The town is situated at the entrance of a narrow valley, on a small stream called the Sid, from which it derives its name. The surrounding country is remarkably picturesque; the hills on the east and west sides are of great altitude, and extremely precipitous, terminating abruptly on the shore, and affording shelter to the place. Though irregularly built, it is very neat; and derives much beauty from the numerous detached residences and pleasing villas in its immediate vicinity: among these is Woolbrook Glen, which was honoured by the residence of the Duke and Duchess of Kent. Here the duke died, Jan. 23rd, 1820. The climate is mild; and the town being sheltered from all winds but the south, the myrtle, geranium, and other tender plants, thrive in the open air. The inns and boarding-houses are of the best description; every accommodation is provided for sea-bathing, and on the beach is a public walk more than half a mile in length, fronting which are some warm baths, public rooms, a library, &c. Assemblies and concerts take place during the season. The markets, for the regulation of which an act was passed in 1839, are on Tuesday and Saturday, and are well supplied; there are fairs on Easter Monday and Tuesday, and the third Monday in September. Petty-sessions are held on the first Monday in every month; and at a court leet and baron held annually by the lord of the manor, two constables and tything-men are appointed. The parish comprises an area of 1539 acres, of which 128 are common or waste land.

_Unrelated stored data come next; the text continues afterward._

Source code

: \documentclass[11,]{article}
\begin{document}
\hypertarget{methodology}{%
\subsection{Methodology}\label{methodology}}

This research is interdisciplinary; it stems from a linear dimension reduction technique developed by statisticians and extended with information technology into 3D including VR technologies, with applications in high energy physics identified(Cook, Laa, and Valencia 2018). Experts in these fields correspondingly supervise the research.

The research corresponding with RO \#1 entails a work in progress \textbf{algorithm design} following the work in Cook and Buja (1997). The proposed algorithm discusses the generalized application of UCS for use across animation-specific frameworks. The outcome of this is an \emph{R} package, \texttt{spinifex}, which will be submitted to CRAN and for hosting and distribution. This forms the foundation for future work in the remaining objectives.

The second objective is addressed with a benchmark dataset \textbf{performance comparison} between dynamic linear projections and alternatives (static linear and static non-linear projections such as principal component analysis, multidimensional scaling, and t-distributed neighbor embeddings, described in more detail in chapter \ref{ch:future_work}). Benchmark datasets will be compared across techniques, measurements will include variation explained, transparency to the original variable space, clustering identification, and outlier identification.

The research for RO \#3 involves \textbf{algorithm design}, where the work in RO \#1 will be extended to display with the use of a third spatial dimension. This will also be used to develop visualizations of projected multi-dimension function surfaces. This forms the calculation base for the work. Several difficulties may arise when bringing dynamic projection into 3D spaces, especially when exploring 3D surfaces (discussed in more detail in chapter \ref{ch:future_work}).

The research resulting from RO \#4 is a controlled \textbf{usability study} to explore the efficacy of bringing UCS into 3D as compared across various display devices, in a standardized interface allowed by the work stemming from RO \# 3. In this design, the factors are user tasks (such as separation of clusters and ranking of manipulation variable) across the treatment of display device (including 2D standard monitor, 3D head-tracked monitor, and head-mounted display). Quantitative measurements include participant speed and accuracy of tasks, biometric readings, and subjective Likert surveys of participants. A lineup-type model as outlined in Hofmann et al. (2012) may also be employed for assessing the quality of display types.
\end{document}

The living is a vicarage, valued in the king's books at £18. 15. 5., and in the gift of the Rev. W. Jenkins: the impropriate tithes have been commuted for £200, and the vicarial for £270; the glebe comprises 23 acres. The church is an ancient structure, with a well-built tower; among the monuments is one to the memory of Dr. Currie, the distinguished biographer of Robert Burns. A handsome church containing 800 sittings, and dedicated to All Saints, was consecrated May 7th, 1840; £1500 towards the expense were contributed by the Rev. J. Bradney, and £600 by Sir J. Kennaway, who, with others, holds the patronage. There are places of worship for Independents, Wesleyans, and Unitarians. A fraternity of Augustine monks is said to have been settled near the town; and the remains still exist of a building which tradition affirms to have been a chapel of ease at a period when Sidmouth belonged to the parish of Otterton. On the road to the latter place is an ancient stone cross. The head of a Roman standard was lately found on the beach; it consists of a centaur in bronze, and a figure riding behind him, with a panther leaping up in front of the group. The relic is about eight inches in height, and evidently formed the head of a standard of the second legion under the Emperor Carausius in Britain. Sidmouth gives the title of Viscount to the family of Addington.


Transcribed from A Topographical Dictionary of England, by Samuel Lewis, seventh edition, published 1858.